● **What the exercise asks**: Could you transcribe every record below exactly as written, leaving out any pictures?

Collected data
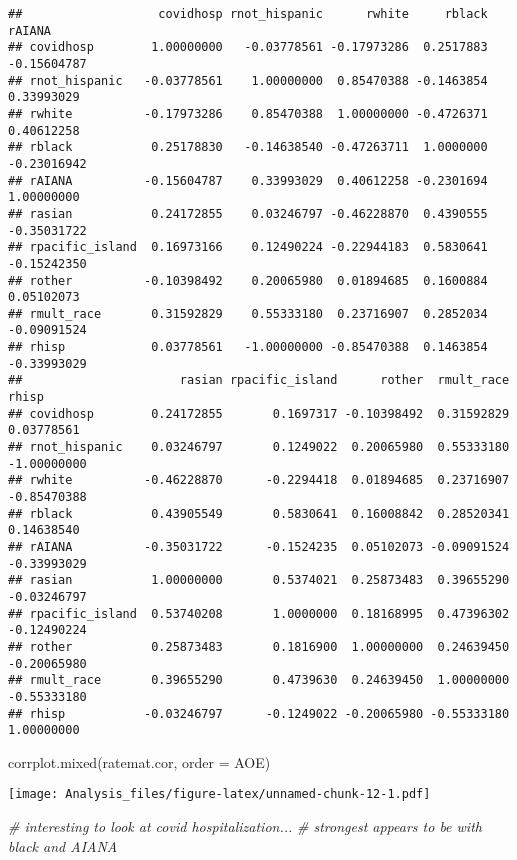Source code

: \documentclass[
]{article}
\newenvironment{Shaded}{\begin{snugshade}}{\end{snugshade}}
\newcommand{\AttributeTok}[1]{\textcolor[rgb]{0.77,0.63,0.00}{#1}}
\newcommand{\CommentTok}[1]{\textcolor[rgb]{0.56,0.35,0.01}{\textit{#1}}}
\newcommand{\FunctionTok}[1]{\textcolor[rgb]{0.00,0.00,0.00}{#1}}
\newcommand{\NormalTok}[1]{#1}
\newcommand{\StringTok}[1]{\textcolor[rgb]{0.31,0.60,0.02}{#1}}
\begin{document}
\begin{verbatim}
##                   covidhosp rnot_hispanic      rwhite     rblack      rAIANA
## covidhosp        1.00000000   -0.03778561 -0.17973286  0.2517883 -0.15604787
## rnot_hispanic   -0.03778561    1.00000000  0.85470388 -0.1463854  0.33993029
## rwhite          -0.17973286    0.85470388  1.00000000 -0.4726371  0.40612258
## rblack           0.25178830   -0.14638540 -0.47263711  1.0000000 -0.23016942
## rAIANA          -0.15604787    0.33993029  0.40612258 -0.2301694  1.00000000
## rasian           0.24172855    0.03246797 -0.46228870  0.4390555 -0.35031722
## rpacific_island  0.16973166    0.12490224 -0.22944183  0.5830641 -0.15242350
## rother          -0.10398492    0.20065980  0.01894685  0.1600884  0.05102073
## rmult_race       0.31592829    0.55333180  0.23716907  0.2852034 -0.09091524
## rhisp            0.03778561   -1.00000000 -0.85470388  0.1463854 -0.33993029
##                      rasian rpacific_island      rother  rmult_race       rhisp
## covidhosp        0.24172855       0.1697317 -0.10398492  0.31592829  0.03778561
## rnot_hispanic    0.03246797       0.1249022  0.20065980  0.55333180 -1.00000000
## rwhite          -0.46228870      -0.2294418  0.01894685  0.23716907 -0.85470388
## rblack           0.43905549       0.5830641  0.16008842  0.28520341  0.14638540
## rAIANA          -0.35031722      -0.1524235  0.05102073 -0.09091524 -0.33993029
## rasian           1.00000000       0.5374021  0.25873483  0.39655290 -0.03246797
## rpacific_island  0.53740208       1.0000000  0.18168995  0.47396302 -0.12490224
## rother           0.25873483       0.1816900  1.00000000  0.24639450 -0.20065980
## rmult_race       0.39655290       0.4739630  0.24639450  1.00000000 -0.55333180
## rhisp           -0.03246797      -0.1249022 -0.20065980 -0.55333180  1.00000000
\end{verbatim}

\begin{Shaded}
\begin{Highlighting}[]
\FunctionTok{corrplot.mixed}\NormalTok{(ratemat.cor, }\AttributeTok{order =} \StringTok{\textquotesingle{}AOE\textquotesingle{}}\NormalTok{)}
\end{Highlighting}
\end{Shaded}

\texttt{[image: Analysis\_files/figure-latex/unnamed-chunk-12-1.pdf]}

\begin{Shaded}
\begin{Highlighting}[]
\CommentTok{\# interesting to look at covid hospitalization...}
\CommentTok{\# strongest appears to be with black and AIANA}
\end{Highlighting}
\end{Shaded}
\end{document}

● **Response below**:
Source code

: \documentclass[
]{article}
\newenvironment{Shaded}{\begin{snugshade}}{\end{snugshade}}
\newcommand{\AttributeTok}[1]{\textcolor[rgb]{0.77,0.63,0.00}{#1}}
\newcommand{\CommentTok}[1]{\textcolor[rgb]{0.56,0.35,0.01}{\textit{#1}}}
\newcommand{\FunctionTok}[1]{\textcolor[rgb]{0.00,0.00,0.00}{#1}}
\newcommand{\NormalTok}[1]{#1}
\newcommand{\StringTok}[1]{\textcolor[rgb]{0.31,0.60,0.02}{#1}}
\begin{document}
\begin{verbatim}
##                   covidhosp rnot_hispanic      rwhite     rblack      rAIANA
## covidhosp        1.00000000   -0.03778561 -0.17973286  0.2517883 -0.15604787
## rnot_hispanic   -0.03778561    1.00000000  0.85470388 -0.1463854  0.33993029
## rwhite          -0.17973286    0.85470388  1.00000000 -0.4726371  0.40612258
## rblack           0.25178830   -0.14638540 -0.47263711  1.0000000 -0.23016942
## rAIANA          -0.15604787    0.33993029  0.40612258 -0.2301694  1.00000000
## rasian           0.24172855    0.03246797 -0.46228870  0.4390555 -0.35031722
## rpacific_island  0.16973166    0.12490224 -0.22944183  0.5830641 -0.15242350
## rother          -0.10398492    0.20065980  0.01894685  0.1600884  0.05102073
## rmult_race       0.31592829    0.55333180  0.23716907  0.2852034 -0.09091524
## rhisp            0.03778561   -1.00000000 -0.85470388  0.1463854 -0.33993029
##                      rasian rpacific_island      rother  rmult_race       rhisp
## covidhosp        0.24172855       0.1697317 -0.10398492  0.31592829  0.03778561
## rnot_hispanic    0.03246797       0.1249022  0.20065980  0.55333180 -1.00000000
## rwhite          -0.46228870      -0.2294418  0.01894685  0.23716907 -0.85470388
## rblack           0.43905549       0.5830641  0.16008842  0.28520341  0.14638540
## rAIANA          -0.35031722      -0.1524235  0.05102073 -0.09091524 -0.33993029
## rasian           1.00000000       0.5374021  0.25873483  0.39655290 -0.03246797
## rpacific_island  0.53740208       1.0000000  0.18168995  0.47396302 -0.12490224
## rother           0.25873483       0.1816900  1.00000000  0.24639450 -0.20065980
## rmult_race       0.39655290       0.4739630  0.24639450  1.00000000 -0.55333180
## rhisp           -0.03246797      -0.1249022 -0.20065980 -0.55333180  1.00000000
\end{verbatim}

\begin{Shaded}
\begin{Highlighting}[]
\FunctionTok{corrplot.mixed}\NormalTok{(ratemat.cor, }\AttributeTok{order =} \StringTok{\textquotesingle{}AOE\textquotesingle{}}\NormalTok{)}
\end{Highlighting}
\end{Shaded}

\texttt{[image: Analysis\_files/figure-latex/unnamed-chunk-12-1.pdf]}

\begin{Shaded}
\begin{Highlighting}[]
\CommentTok{\# interesting to look at covid hospitalization...}
\CommentTok{\# strongest appears to be with black and AIANA}
\end{Highlighting}
\end{Shaded}
\end{document}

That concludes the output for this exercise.